RECORDS FOR THIS TASK:
====================

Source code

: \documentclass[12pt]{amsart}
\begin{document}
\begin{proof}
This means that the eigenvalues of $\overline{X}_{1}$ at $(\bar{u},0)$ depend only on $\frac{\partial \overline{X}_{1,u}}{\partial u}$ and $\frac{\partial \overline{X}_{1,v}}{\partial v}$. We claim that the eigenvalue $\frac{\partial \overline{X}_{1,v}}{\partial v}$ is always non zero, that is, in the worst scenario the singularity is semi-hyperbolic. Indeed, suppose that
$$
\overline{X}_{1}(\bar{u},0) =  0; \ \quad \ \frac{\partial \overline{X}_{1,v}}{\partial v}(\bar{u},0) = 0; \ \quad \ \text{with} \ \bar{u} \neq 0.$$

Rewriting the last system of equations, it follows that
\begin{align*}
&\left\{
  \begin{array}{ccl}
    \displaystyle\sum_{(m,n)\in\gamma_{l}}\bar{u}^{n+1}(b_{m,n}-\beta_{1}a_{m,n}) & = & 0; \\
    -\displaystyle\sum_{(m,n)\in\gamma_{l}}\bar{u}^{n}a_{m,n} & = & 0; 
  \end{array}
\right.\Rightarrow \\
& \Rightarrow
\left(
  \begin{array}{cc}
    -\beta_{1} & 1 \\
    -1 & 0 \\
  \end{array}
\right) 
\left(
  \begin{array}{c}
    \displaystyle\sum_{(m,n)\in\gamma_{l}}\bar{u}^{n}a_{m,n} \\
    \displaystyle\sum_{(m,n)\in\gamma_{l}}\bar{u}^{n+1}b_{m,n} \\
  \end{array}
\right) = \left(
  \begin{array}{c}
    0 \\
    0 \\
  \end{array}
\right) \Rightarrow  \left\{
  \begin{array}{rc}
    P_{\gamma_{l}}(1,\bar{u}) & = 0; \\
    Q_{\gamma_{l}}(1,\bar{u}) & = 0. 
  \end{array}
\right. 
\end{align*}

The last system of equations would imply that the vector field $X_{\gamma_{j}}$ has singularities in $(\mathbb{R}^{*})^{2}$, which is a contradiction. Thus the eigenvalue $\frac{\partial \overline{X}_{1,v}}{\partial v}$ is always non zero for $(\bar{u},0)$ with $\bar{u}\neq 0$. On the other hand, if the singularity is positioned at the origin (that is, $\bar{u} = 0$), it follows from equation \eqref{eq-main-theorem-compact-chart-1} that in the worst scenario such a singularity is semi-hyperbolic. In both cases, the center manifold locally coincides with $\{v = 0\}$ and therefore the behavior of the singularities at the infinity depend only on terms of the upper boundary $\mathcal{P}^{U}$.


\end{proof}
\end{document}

====================

TASK STATEMENT: Provide every line from the material that contains the word "equations".

WORKED SOLUTION:
Rewriting the last system of equations, it follows that
The last system of equations would imply that the vector field $X_{\gamma_{j}}$ has singularities in $(\mathbb{R}^{*})^{2}$, which is a contradiction. Thus the eigenvalue $\frac{\partial \overline{X}_{1,v}}{\partial v}$ is always non zero for $(\bar{u},0)$ with $\bar{u}\neq 0$. On the other hand, if the singularity is positioned at the origin (that is, $\bar{u} = 0$), it follows from equation \eqref{eq-main-theorem-compact-chart-1} that in the worst scenario such a singularity is semi-hyperbolic. In both cases, the center manifold locally coincides with $\{v = 0\}$ and therefore the behavior of the singularities at the infinity depend only on terms of the upper boundary $\mathcal{P}^{U}$.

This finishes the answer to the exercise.